[Collected data]
^^^^^^^^

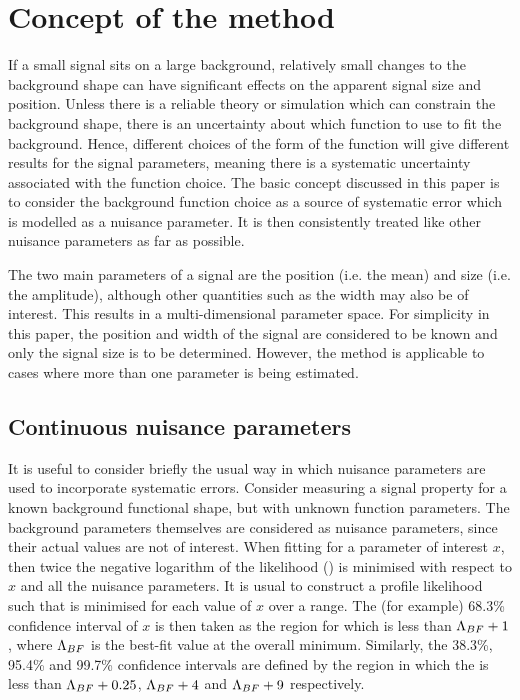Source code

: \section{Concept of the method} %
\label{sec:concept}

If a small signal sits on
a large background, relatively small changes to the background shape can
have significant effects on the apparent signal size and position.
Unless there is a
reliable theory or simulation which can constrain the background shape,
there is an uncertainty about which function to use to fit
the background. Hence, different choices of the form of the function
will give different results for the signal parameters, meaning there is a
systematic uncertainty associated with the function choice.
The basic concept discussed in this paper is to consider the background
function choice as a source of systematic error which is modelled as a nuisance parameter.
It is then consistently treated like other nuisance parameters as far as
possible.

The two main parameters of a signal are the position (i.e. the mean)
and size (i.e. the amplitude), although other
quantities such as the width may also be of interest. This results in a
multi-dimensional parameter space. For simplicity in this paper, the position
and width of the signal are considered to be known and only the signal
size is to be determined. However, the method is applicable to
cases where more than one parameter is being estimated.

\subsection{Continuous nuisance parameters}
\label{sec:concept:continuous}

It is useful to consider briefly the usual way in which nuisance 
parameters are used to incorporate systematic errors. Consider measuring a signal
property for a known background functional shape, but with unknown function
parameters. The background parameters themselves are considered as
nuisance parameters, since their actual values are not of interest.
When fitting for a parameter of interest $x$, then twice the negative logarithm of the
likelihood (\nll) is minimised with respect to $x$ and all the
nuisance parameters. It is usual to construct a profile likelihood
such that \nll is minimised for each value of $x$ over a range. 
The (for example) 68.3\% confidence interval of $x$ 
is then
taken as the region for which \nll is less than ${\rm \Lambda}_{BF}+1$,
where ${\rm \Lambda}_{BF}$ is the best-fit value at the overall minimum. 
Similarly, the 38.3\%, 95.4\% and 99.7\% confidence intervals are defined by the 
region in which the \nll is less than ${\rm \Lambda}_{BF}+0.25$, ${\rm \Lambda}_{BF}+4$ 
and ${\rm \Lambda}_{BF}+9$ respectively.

^^^^^^^^

__PROBLEM DETAILS__: Copy out each line of the records where the string "paper" appears.

__THE ANSWER__:
The basic concept discussed in this paper is to consider the background
multi-dimensional parameter space. For simplicity in this paper, the position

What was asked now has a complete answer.